Excerpts from a dataset
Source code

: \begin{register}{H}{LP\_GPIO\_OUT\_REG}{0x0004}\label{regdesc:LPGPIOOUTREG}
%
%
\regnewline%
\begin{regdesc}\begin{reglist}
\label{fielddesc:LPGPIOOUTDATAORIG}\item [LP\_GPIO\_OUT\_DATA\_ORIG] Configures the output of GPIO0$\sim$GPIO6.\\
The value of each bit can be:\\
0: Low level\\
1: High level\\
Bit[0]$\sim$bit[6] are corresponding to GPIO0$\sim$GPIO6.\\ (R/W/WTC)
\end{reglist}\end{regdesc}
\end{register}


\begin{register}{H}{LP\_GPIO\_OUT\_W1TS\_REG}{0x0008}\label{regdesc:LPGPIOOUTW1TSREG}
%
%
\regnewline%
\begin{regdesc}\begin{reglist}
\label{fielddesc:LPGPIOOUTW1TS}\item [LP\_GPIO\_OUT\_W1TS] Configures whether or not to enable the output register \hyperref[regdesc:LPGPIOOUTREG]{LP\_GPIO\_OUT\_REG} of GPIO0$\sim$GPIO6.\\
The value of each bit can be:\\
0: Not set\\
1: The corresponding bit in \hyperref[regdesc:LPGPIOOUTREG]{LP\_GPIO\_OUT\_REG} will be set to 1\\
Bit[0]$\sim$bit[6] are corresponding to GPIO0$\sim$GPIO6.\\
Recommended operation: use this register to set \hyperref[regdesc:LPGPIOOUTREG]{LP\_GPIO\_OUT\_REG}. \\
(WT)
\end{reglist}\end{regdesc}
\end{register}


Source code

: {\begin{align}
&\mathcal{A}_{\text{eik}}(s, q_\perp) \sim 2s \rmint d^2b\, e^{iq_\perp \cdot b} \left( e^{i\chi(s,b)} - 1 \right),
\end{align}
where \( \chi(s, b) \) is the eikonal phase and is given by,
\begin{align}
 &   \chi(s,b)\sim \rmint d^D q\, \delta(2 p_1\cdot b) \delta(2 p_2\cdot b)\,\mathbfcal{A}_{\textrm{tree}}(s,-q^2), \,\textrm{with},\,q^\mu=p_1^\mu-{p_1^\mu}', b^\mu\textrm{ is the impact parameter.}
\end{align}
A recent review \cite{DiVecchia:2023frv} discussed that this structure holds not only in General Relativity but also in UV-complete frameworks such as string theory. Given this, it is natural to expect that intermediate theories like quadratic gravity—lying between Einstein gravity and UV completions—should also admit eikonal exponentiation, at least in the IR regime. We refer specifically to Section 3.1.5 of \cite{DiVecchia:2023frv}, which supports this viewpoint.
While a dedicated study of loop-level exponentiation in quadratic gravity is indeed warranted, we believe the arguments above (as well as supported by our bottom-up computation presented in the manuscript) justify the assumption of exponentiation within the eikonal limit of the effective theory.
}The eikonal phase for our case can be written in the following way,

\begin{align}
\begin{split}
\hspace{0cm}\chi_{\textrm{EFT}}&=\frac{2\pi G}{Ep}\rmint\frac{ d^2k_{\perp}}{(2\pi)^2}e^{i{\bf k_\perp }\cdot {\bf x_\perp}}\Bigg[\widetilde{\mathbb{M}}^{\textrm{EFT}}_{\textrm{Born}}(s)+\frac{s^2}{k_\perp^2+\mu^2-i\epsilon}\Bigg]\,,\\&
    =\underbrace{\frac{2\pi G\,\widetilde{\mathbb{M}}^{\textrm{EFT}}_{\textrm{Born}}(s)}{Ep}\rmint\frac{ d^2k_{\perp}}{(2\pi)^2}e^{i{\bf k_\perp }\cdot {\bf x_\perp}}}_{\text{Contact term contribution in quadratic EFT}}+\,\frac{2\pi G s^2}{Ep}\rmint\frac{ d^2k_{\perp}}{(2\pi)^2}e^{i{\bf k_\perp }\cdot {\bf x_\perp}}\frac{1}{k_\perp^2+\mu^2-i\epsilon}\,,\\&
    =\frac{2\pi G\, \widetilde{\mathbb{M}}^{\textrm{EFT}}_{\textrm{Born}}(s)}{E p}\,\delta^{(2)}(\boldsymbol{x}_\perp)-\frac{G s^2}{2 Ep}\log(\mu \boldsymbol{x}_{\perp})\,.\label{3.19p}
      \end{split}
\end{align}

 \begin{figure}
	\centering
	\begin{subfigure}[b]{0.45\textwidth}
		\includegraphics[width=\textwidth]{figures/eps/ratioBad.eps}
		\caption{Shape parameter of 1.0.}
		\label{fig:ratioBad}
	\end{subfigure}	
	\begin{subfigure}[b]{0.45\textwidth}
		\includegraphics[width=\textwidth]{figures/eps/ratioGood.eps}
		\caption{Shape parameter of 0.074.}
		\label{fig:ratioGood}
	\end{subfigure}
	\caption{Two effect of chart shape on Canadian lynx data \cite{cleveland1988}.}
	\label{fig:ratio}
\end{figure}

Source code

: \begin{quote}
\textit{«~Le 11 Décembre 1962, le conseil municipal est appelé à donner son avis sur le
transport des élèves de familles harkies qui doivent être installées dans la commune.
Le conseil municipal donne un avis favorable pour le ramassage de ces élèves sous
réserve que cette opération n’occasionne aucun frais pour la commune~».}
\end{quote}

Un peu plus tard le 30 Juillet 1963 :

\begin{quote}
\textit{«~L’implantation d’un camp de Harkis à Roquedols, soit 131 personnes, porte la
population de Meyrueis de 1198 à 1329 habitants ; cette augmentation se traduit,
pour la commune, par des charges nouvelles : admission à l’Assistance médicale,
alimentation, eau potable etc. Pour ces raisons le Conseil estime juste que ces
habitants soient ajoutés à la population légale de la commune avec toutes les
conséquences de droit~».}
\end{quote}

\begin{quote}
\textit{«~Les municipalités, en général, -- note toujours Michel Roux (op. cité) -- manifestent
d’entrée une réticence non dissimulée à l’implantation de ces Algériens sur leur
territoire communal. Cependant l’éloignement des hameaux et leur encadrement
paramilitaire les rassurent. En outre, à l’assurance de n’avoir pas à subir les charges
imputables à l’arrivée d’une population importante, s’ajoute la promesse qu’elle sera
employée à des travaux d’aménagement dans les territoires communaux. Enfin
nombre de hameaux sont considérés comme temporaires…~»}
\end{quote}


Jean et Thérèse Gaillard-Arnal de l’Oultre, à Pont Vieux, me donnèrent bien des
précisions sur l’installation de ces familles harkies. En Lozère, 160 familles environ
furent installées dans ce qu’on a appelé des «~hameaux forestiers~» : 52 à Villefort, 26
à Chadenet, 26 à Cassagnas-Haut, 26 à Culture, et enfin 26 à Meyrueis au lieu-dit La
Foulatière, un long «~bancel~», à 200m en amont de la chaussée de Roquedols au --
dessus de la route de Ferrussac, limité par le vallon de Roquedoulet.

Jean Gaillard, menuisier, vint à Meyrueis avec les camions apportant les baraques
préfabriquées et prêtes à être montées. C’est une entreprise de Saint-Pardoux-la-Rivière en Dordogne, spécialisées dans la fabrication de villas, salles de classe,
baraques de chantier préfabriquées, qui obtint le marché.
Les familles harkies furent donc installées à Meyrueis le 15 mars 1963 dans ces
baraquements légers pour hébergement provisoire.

_Task to carry out_
Produce a word-for-word copy of all the entries above.

_Your response_
Source code

: \begin{register}{H}{LP\_GPIO\_OUT\_REG}{0x0004}\label{regdesc:LPGPIOOUTREG}
%
%
\regnewline%
\begin{regdesc}\begin{reglist}
\label{fielddesc:LPGPIOOUTDATAORIG}\item [LP\_GPIO\_OUT\_DATA\_ORIG] Configures the output of GPIO0$\sim$GPIO6.\\
The value of each bit can be:\\
0: Low level\\
1: High level\\
Bit[0]$\sim$bit[6] are corresponding to GPIO0$\sim$GPIO6.\\ (R/W/WTC)
\end{reglist}\end{regdesc}
\end{register}


\begin{register}{H}{LP\_GPIO\_OUT\_W1TS\_REG}{0x0008}\label{regdesc:LPGPIOOUTW1TSREG}
%
%
\regnewline%
\begin{regdesc}\begin{reglist}
\label{fielddesc:LPGPIOOUTW1TS}\item [LP\_GPIO\_OUT\_W1TS] Configures whether or not to enable the output register \hyperref[regdesc:LPGPIOOUTREG]{LP\_GPIO\_OUT\_REG} of GPIO0$\sim$GPIO6.\\
The value of each bit can be:\\
0: Not set\\
1: The corresponding bit in \hyperref[regdesc:LPGPIOOUTREG]{LP\_GPIO\_OUT\_REG} will be set to 1\\
Bit[0]$\sim$bit[6] are corresponding to GPIO0$\sim$GPIO6.\\
Recommended operation: use this register to set \hyperref[regdesc:LPGPIOOUTREG]{LP\_GPIO\_OUT\_REG}. \\
(WT)
\end{reglist}\end{regdesc}
\end{register}


Source code

: {\begin{align}
&\mathcal{A}_{\text{eik}}(s, q_\perp) \sim 2s \rmint d^2b\, e^{iq_\perp \cdot b} \left( e^{i\chi(s,b)} - 1 \right),
\end{align}
where \( \chi(s, b) \) is the eikonal phase and is given by,
\begin{align}
 &   \chi(s,b)\sim \rmint d^D q\, \delta(2 p_1\cdot b) \delta(2 p_2\cdot b)\,\mathbfcal{A}_{\textrm{tree}}(s,-q^2), \,\textrm{with},\,q^\mu=p_1^\mu-{p_1^\mu}', b^\mu\textrm{ is the impact parameter.}
\end{align}
A recent review \cite{DiVecchia:2023frv} discussed that this structure holds not only in General Relativity but also in UV-complete frameworks such as string theory. Given this, it is natural to expect that intermediate theories like quadratic gravity—lying between Einstein gravity and UV completions—should also admit eikonal exponentiation, at least in the IR regime. We refer specifically to Section 3.1.5 of \cite{DiVecchia:2023frv}, which supports this viewpoint.
While a dedicated study of loop-level exponentiation in quadratic gravity is indeed warranted, we believe the arguments above (as well as supported by our bottom-up computation presented in the manuscript) justify the assumption of exponentiation within the eikonal limit of the effective theory.
}The eikonal phase for our case can be written in the following way,

\begin{align}
\begin{split}
\hspace{0cm}\chi_{\textrm{EFT}}&=\frac{2\pi G}{Ep}\rmint\frac{ d^2k_{\perp}}{(2\pi)^2}e^{i{\bf k_\perp }\cdot {\bf x_\perp}}\Bigg[\widetilde{\mathbb{M}}^{\textrm{EFT}}_{\textrm{Born}}(s)+\frac{s^2}{k_\perp^2+\mu^2-i\epsilon}\Bigg]\,,\\&
    =\underbrace{\frac{2\pi G\,\widetilde{\mathbb{M}}^{\textrm{EFT}}_{\textrm{Born}}(s)}{Ep}\rmint\frac{ d^2k_{\perp}}{(2\pi)^2}e^{i{\bf k_\perp }\cdot {\bf x_\perp}}}_{\text{Contact term contribution in quadratic EFT}}+\,\frac{2\pi G s^2}{Ep}\rmint\frac{ d^2k_{\perp}}{(2\pi)^2}e^{i{\bf k_\perp }\cdot {\bf x_\perp}}\frac{1}{k_\perp^2+\mu^2-i\epsilon}\,,\\&
    =\frac{2\pi G\, \widetilde{\mathbb{M}}^{\textrm{EFT}}_{\textrm{Born}}(s)}{E p}\,\delta^{(2)}(\boldsymbol{x}_\perp)-\frac{G s^2}{2 Ep}\log(\mu \boldsymbol{x}_{\perp})\,.\label{3.19p}
      \end{split}
\end{align}

 \begin{figure}
	\centering
	\begin{subfigure}[b]{0.45\textwidth}
		\includegraphics[width=\textwidth]{figures/eps/ratioBad.eps}
		\caption{Shape parameter of 1.0.}
		\label{fig:ratioBad}
	\end{subfigure}	
	\begin{subfigure}[b]{0.45\textwidth}
		\includegraphics[width=\textwidth]{figures/eps/ratioGood.eps}
		\caption{Shape parameter of 0.074.}
		\label{fig:ratioGood}
	\end{subfigure}
	\caption{Two effect of chart shape on Canadian lynx data \cite{cleveland1988}.}
	\label{fig:ratio}
\end{figure}

Source code

: \begin{quote}
\textit{«~Le 11 Décembre 1962, le conseil municipal est appelé à donner son avis sur le
transport des élèves de familles harkies qui doivent être installées dans la commune.
Le conseil municipal donne un avis favorable pour le ramassage de ces élèves sous
réserve que cette opération n’occasionne aucun frais pour la commune~».}
\end{quote}

Un peu plus tard le 30 Juillet 1963 :

\begin{quote}
\textit{«~L’implantation d’un camp de Harkis à Roquedols, soit 131 personnes, porte la
population de Meyrueis de 1198 à 1329 habitants ; cette augmentation se traduit,
pour la commune, par des charges nouvelles : admission à l’Assistance médicale,
alimentation, eau potable etc. Pour ces raisons le Conseil estime juste que ces
habitants soient ajoutés à la population légale de la commune avec toutes les
conséquences de droit~».}
\end{quote}

\begin{quote}
\textit{«~Les municipalités, en général, -- note toujours Michel Roux (op. cité) -- manifestent
d’entrée une réticence non dissimulée à l’implantation de ces Algériens sur leur
territoire communal. Cependant l’éloignement des hameaux et leur encadrement
paramilitaire les rassurent. En outre, à l’assurance de n’avoir pas à subir les charges
imputables à l’arrivée d’une population importante, s’ajoute la promesse qu’elle sera
employée à des travaux d’aménagement dans les territoires communaux. Enfin
nombre de hameaux sont considérés comme temporaires…~»}
\end{quote}


Jean et Thérèse Gaillard-Arnal de l’Oultre, à Pont Vieux, me donnèrent bien des
précisions sur l’installation de ces familles harkies. En Lozère, 160 familles environ
furent installées dans ce qu’on a appelé des «~hameaux forestiers~» : 52 à Villefort, 26
à Chadenet, 26 à Cassagnas-Haut, 26 à Culture, et enfin 26 à Meyrueis au lieu-dit La
Foulatière, un long «~bancel~», à 200m en amont de la chaussée de Roquedols au --
dessus de la route de Ferrussac, limité par le vallon de Roquedoulet.

Jean Gaillard, menuisier, vint à Meyrueis avec les camions apportant les baraques
préfabriquées et prêtes à être montées. C’est une entreprise de Saint-Pardoux-la-Rivière en Dordogne, spécialisées dans la fabrication de villas, salles de classe,
baraques de chantier préfabriquées, qui obtint le marché.
Les familles harkies furent donc installées à Meyrueis le 15 mars 1963 dans ces
baraquements légers pour hébergement provisoire.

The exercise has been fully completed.